◆ **RECORDS FOR THIS TASK**
____
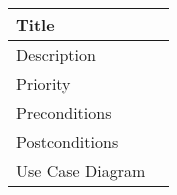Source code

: \subsubsection{}
  \begin{table}[h!]
    \caption{}
    \label{evolutionary-requirements/non-functional-requirements}
    \begin{tabularx}{\textwidth}{|l|X|}
      \hline
      Title            &  \\ \hline
      Description      &  \\ \hline
      Priority         &  \\ \hline
      Preconditions    &  \\ \hline
      Postconditions   & \\ \hline
      Use Case Diagram & \\ \hline
    \end{tabularx}
  \end{table}
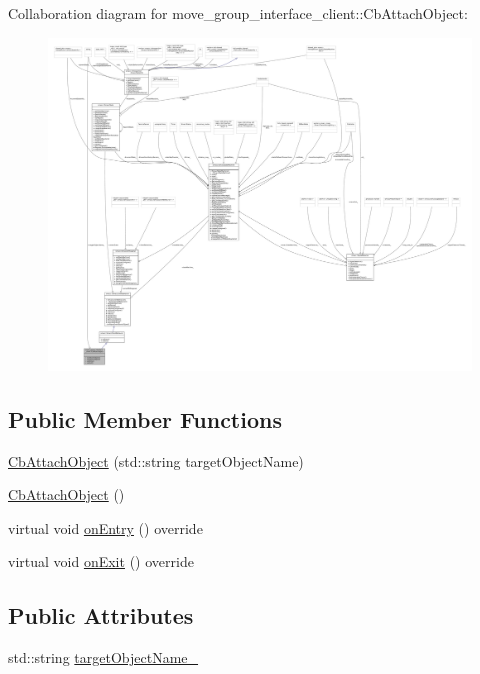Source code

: Collaboration diagram for move\+\_\+group\+\_\+interface\+\_\+client\+:\+:Cb\+Attach\+Object\+:
\nopagebreak
\begin{figure}[H]
\begin{center}
\leavevmode
\includegraphics[width=350pt]{classmove__group__interface__client_1_1CbAttachObject__coll__graph}
\end{center}
\end{figure}
\subsection*{Public Member Functions}
\begin{DoxyCompactItemize}
\item 
\hyperlink{classmove__group__interface__client_1_1CbAttachObject_a988cee451be9199ed6a7e49446635221}{Cb\+Attach\+Object} (std\+::string target\+Object\+Name)
\item 
\hyperlink{classmove__group__interface__client_1_1CbAttachObject_aadb8c5d4e0dfbefc054276da7ecfcbc3}{Cb\+Attach\+Object} ()
\item 
virtual void \hyperlink{classmove__group__interface__client_1_1CbAttachObject_a85ddd1ee5d0057fe489de10007982f22}{on\+Entry} () override
\item 
virtual void \hyperlink{classmove__group__interface__client_1_1CbAttachObject_a99efdfdd854a2a9633c92b33a78fcd34}{on\+Exit} () override
\end{DoxyCompactItemize}
\subsection*{Public Attributes}
\begin{DoxyCompactItemize}
\item 
std\+::string \hyperlink{classmove__group__interface__client_1_1CbAttachObject_a3d2591373f673a8479025044138bd82b}{target\+Object\+Name\+\_\+}
\end{DoxyCompactItemize}
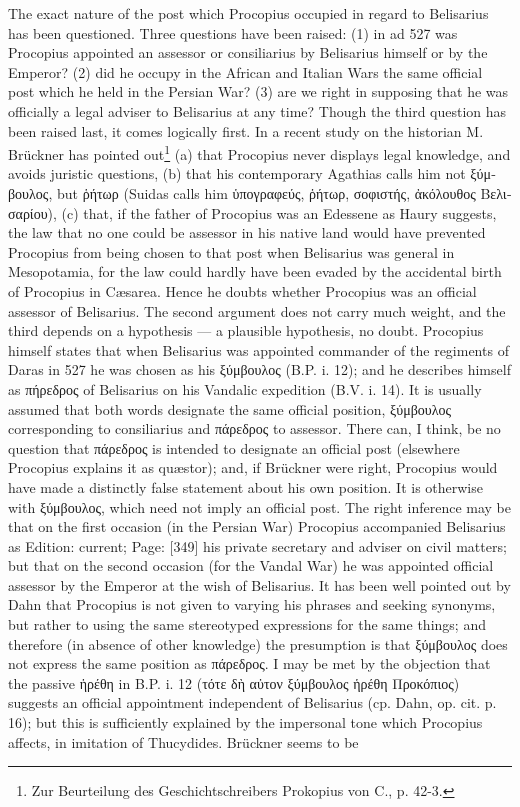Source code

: The exact nature of the post which Procopius occupied in regard to Belisarius has been questioned. Three questions have been raised: (1) in ad 527 was Procopius appointed an assessor or consiliarius by Belisarius himself or by the Emperor? (2) did he occupy in the African and Italian Wars the same official post which he held in the Persian War? (3) are we right in supposing that he was officially a legal adviser to Belisarius at any time? Though the third question has been raised last, it comes logically first. In a recent study on the historian M. Brückner has pointed out\footnote{Zur Beurteilung des Geschichtschreibers Prokopius von C., p. 42-3.} (a) that Procopius never displays legal knowledge, and avoids juristic questions, (b) that his contemporary Agathias calls him not \textgreek{ξύμβουλος}, but \textgreek{\texthebrew{ῥ}ήτωρ} (Suidas calls him \textgreek{\texthebrew{ὑ}πογραφεύς, \texthebrew{ῥ}ήτωρ, σοφιστής, \texthebrew{ἀ}κόλουθος Βελισαρίου}), (c) that, if the father of Procopius was an Edessene as Haury suggests, the law that no one could be assessor in his native land would have prevented Procopius from being chosen to that post when Belisarius was general in Mesopotamia, for the law could hardly have been evaded by the accidental birth of Procopius in Cæsarea. Hence he doubts whether Procopius was an official assessor of Belisarius. The second argument does not carry much weight, and the third depends on a hypothesis \texthebrew{—} a plausible hypothesis, no doubt. Procopius himself states that when Belisarius was appointed commander of the regiments of Daras in 527 he was chosen as his \textgreek{ξύμβουλος} (B.P. i. 12); and he describes himself as \textgreek{πήρεδρος} of Belisarius on his Vandalic expedition (B.V. i. 14). It is usually assumed that both words designate the same official position, \textgreek{ξύμβουλος} corresponding to consiliarius and \textgreek{πάρεδρος} to assessor. There can, I think, be no question that \textgreek{πάρεδρος} is intended to designate an official post (elsewhere Procopius explains it as quæstor); and, if Brückner were right, Procopius would have made a distinctly false statement about his own position. It is otherwise with \textgreek{ξύμβουλος}, which need not imply an official post. The right inference may be that on the first occasion (in the Persian War) Procopius accompanied Belisarius as Edition: current; Page: [349] his private secretary and adviser on civil matters; but that on the second occasion (for the Vandal War) he was appointed official assessor by the Emperor at the wish of Belisarius. It has been well pointed out by Dahn that Procopius is not given to varying his phrases and seeking synonyms, but rather to using the same stereotyped expressions for the same things; and therefore (in absence of other knowledge) the presumption is that \textgreek{ξύμβουλος} does not express the same position as \textgreek{πάρεδρος}. I may be met by the objection that the passive \textgreek{\texthebrew{ἡ}ρέθη} in B.P. i. 12 (\textgreek{τότε δ\texthebrew{ὴ} α\texthebrew{ὐ}τον ξύμβουλος \texthebrew{ἡ}ρέθη Προκόπιος}) suggests an official appointment independent of Belisarius (cp. Dahn, op. cit. p. 16); but this is sufficiently explained by the impersonal tone which Procopius affects, in imitation of Thucydides. Brückner seems to be 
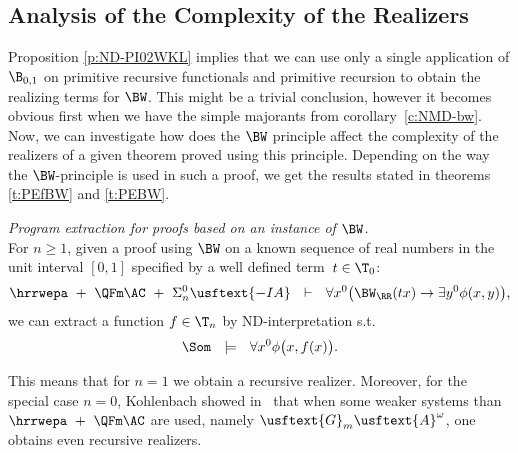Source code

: \subsection {Analysis of the Complexity of the Realizers} \label{ss:acr}
\newcommand{\tn}{$t\in\T_n$}
\newcommand{\tsn}{$t\in\T_0$}

Proposition \ref{p:ND-PI02WKL} implies that we can use only a single
application of $\B_{0,1}$ on primitive recursive functionals
and primitive recursion to obtain the realizing terms for $\BW$. This might
be a trivial conclusion, however it becomes obvious first when we have the
simple majorants from corollary~\ref{c:NMD-bw}.\\
Now, we can investigate how does the $\BW$ principle affect the
complexity of the realizers of a given theorem proved using this principle.
Depending on the way the $\BW$-principle is used in such a proof, 
we get the results stated in theorems \ref{t:PEfBW} and \ref{t:PEBW}.\\
%
\begin{thm}{\em Program extraction for proofs based on an instance of $\BW$.\\} 
\label{t:PEfBW}
For $n\geq1$, given a proof 
using $\BW$ on a known sequence of real numbers in the unit interval $[0,1]$ 
specified by a well defined term~\tsn:
\[
\hrrwepa\ +\ \QFm\AC\ +\ \Sigma^0_n\usftext{-IA}\ \ \vdash\ \ 
    \forall x^0\big(\BW_\RR(tx)\rightarrow\exists y^0 \phi(x,y)\big)\text{,}
\]
we can extract a function $f\in\T_n$ by ND-interpretation s.t.
\[
\Som\ \ \models\ \ \forall x^0 \phi\big(x,f(x)\big) \text{.}
\]
\end{thm}
%
%
\begin{rmk}
This means that for $n=1$ we obtain a \lOrdm{\omega^{\omega^\omega}}recursive realizer.
Moreover, for the special case $n=0$, Kohlenbach showed in~\cite{Kohlenbach98} that when some weaker systems
than $\hrrwepa\ +\ \QFm\AC$ are used, namely $\usftext{G}_m\usftext{A}^\omega$,
one obtains even \lOrdm{\omega^\omega}recursive realizers.\\
\end{rmk}
%
%
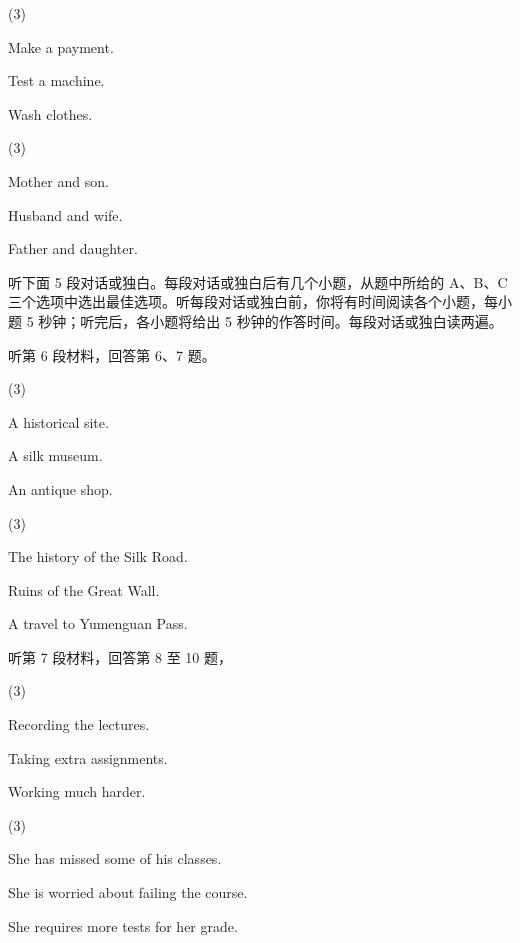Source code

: \documentclass{英语试卷}
\begin{document}
\begin{choices}(3)
  \item Make a payment.
  \item Test a machine.
  \item Wash clothes.
\end{choices}
\begin{choices}(3)
  \item Mother and son.
  \item Husband and wife.
  \item Father and daughter.
\end{choices}
\par 听下面 5 段对话或独白。每段对话或独白后有几个小题，从题中所给的 A、B、C 三个选项中选出最佳选项。听每段对话或独白前，你将有时间阅读各个小题，每小题 5 秒钟；听完后，各小题将给出 5 秒钟的作答时间。每段对话或独白读两遍。\par
\par 听第 6 段材料，回答第 6、7 题。\par
{}
\begin{choices}(3)
  \item A historical site.
  \item A silk museum.
  \item An antique shop.
\end{choices}
\begin{choices}(3)
  \item The history of the Silk Road.
  \item Ruins of the Great Wall.
  \item A travel to Yumenguan Pass.
\end{choices}
\par 听第 7 段材料，回答第 8 至 10 题，\par
{}
\begin{choices}(3)
  \item Recording the lectures.
  \item Taking extra assignments.
  \item Working much harder.
\end{choices}
\begin{choices}(3)
  \item She has missed some of his classes.
  \item She is worried about failing the course.
  \item She requires more tests for her grade.
\end{choices}
\end{document}
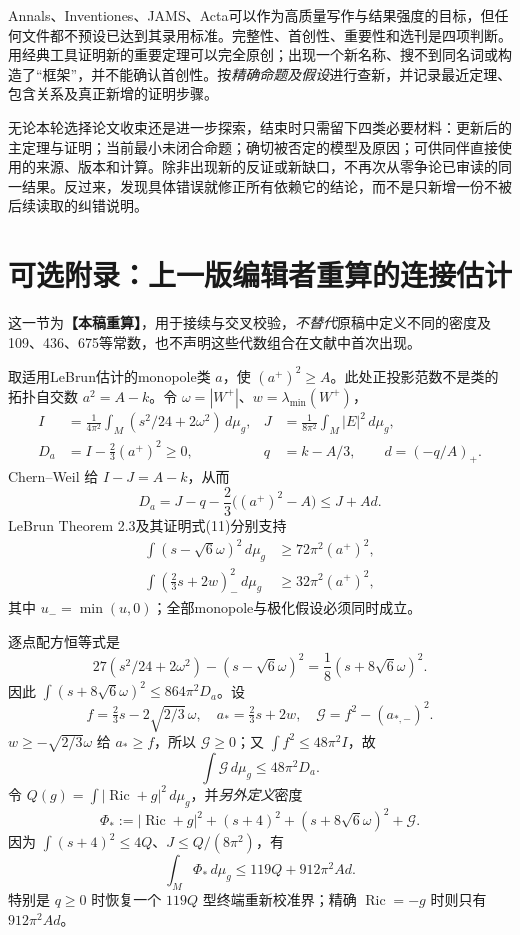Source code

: \documentclass[UTF8,a4paper,11pt,fontset=fandol]{ctexart}
\numberwithin{equation}{section}
\theoremstyle{definition}
\newcommand{\Ric}{\operatorname{Ric}}
\newcommand{\dd}{\,d\mu_g}
\newcommand{\status}[1]{\textbf{【#1】}}
\begin{document}
Annals、Inventiones、JAMS、Acta可以作为高质量写作与结果强度的目标，但任何文件都不预设已达到其录用标准。完整性、首创性、重要性和选刊是四项判断。用经典工具证明新的重要定理可以完全原创；出现一个新名称、搜不到同名词或构造了“框架”，并不能确认首创性。按\emph{精确命题及假设}进行查新，并记录最近定理、包含关系及真正新增的证明步骤。

无论本轮选择论文收束还是进一步探索，结束时只需留下四类必要材料：更新后的主定理与证明；当前最小未闭合命题；确切被否定的模型及原因；可供同伴直接使用的来源、版本和计算。除非出现新的反证或新缺口，不再次从零争论已审读的同一结果。反过来，发现具体错误就修正所有依赖它的结论，而不是只新增一份不被后续读取的纠错说明。

\appendix
\section{可选附录：上一版编辑者重算的连接估计}
这一节为\status{本稿重算}，用于接续与交叉校验，\emph{不替代}原稿中定义不同的密度及109、436、675等常数，也不声明这些代数组合在文献中首次出现。

取适用LeBrun估计的monopole类 $a$，使 $(a^+)^2\ge A$。此处正投影范数不是类的拓扑自交数 $a^2=A-k$。令 $\omega=|W^+|$、$w=\lambda_{\min}(W^+)$，
\begin{align}
 I&=\frac1{4\pi^2}\int_M(s^2/24+2\omega^2)\dd,
 &J&=\frac1{8\pi^2}\int_M|E|^2\dd,\\
 D_a&=I-\frac23(a^+)^2\ge0,
 &q&=k-A/3,\qquad d=(-q/A)_+.
\end{align}
Chern--Weil 给 $I-J=A-k$，从而
\begin{equation}\label{eq:Da}
D_a=J-q-\frac23\big((a^+)^2-A\big)\le J+Ad.
\end{equation}
LeBrun Theorem 2.3及其证明式(11)分别支持
\begin{align}
\int(s-\sqrt6\omega)^2\dd&\ge72\pi^2(a^+)^2,\\
\int\left(\frac23s+2w\right)_{-}^{\!2}\dd&\ge32\pi^2(a^+)^2,
\end{align}
其中 $u_-=\min(u,0)$；全部monopole与极化假设必须同时成立\cite{LeBrun2001}。

逐点配方恒等式是
\begin{equation}\label{eq:square}
27(s^2/24+2\omega^2)-(s-\sqrt6\omega)^2
=\frac18(s+8\sqrt6\omega)^2.
\end{equation}
因此 $\int(s+8\sqrt6\omega)^2\le864\pi^2D_a$。设
\[
f=\tfrac23s-2\sqrt{2/3}\,\omega,\quad a_*=\tfrac23s+2w,
\quad\mathcal G=f^2-(a_{*,-})^2.
\]
$w\ge-\sqrt{2/3}\omega$ 给 $a_*\ge f$，所以 $\mathcal G\ge0$；又 $\int f^2\le48\pi^2I$，故
\begin{equation}
\int\mathcal G\dd\le48\pi^2D_a.
\end{equation}
令 $Q(g)=\int|\Ric+g|^2\dd$，并\emph{另外定义}密度
\begin{equation}\label{eq:Phistar}
\Phi_*:=|\Ric+g|^2+(s+4)^2+(s+8\sqrt6\omega)^2+\mathcal G.
\end{equation}
因为 $\int(s+4)^2\le4Q$、$J\le Q/(8\pi^2)$，有
\begin{equation}\label{eq:119}
\boxed{\int_M\Phi_*\dd\le119Q+912\pi^2 A d.}
\end{equation}
特别是 $q\ge0$ 时恢复一个 $119Q$ 型终端重新校准界；精确 $\Ric=-g$ 时则只有 $912\pi^2Ad$。
\end{document}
____
◆ **TASK BRIEF**
Please show all lines from the entries that contain the word "used".

◆ **RESULT**
Depending on the way the $\BW$-principle is used in such a proof, 
than $\hrrwepa\ +\ \QFm\AC$ are used, namely $\usftext{G}_m\usftext{A}^\omega$,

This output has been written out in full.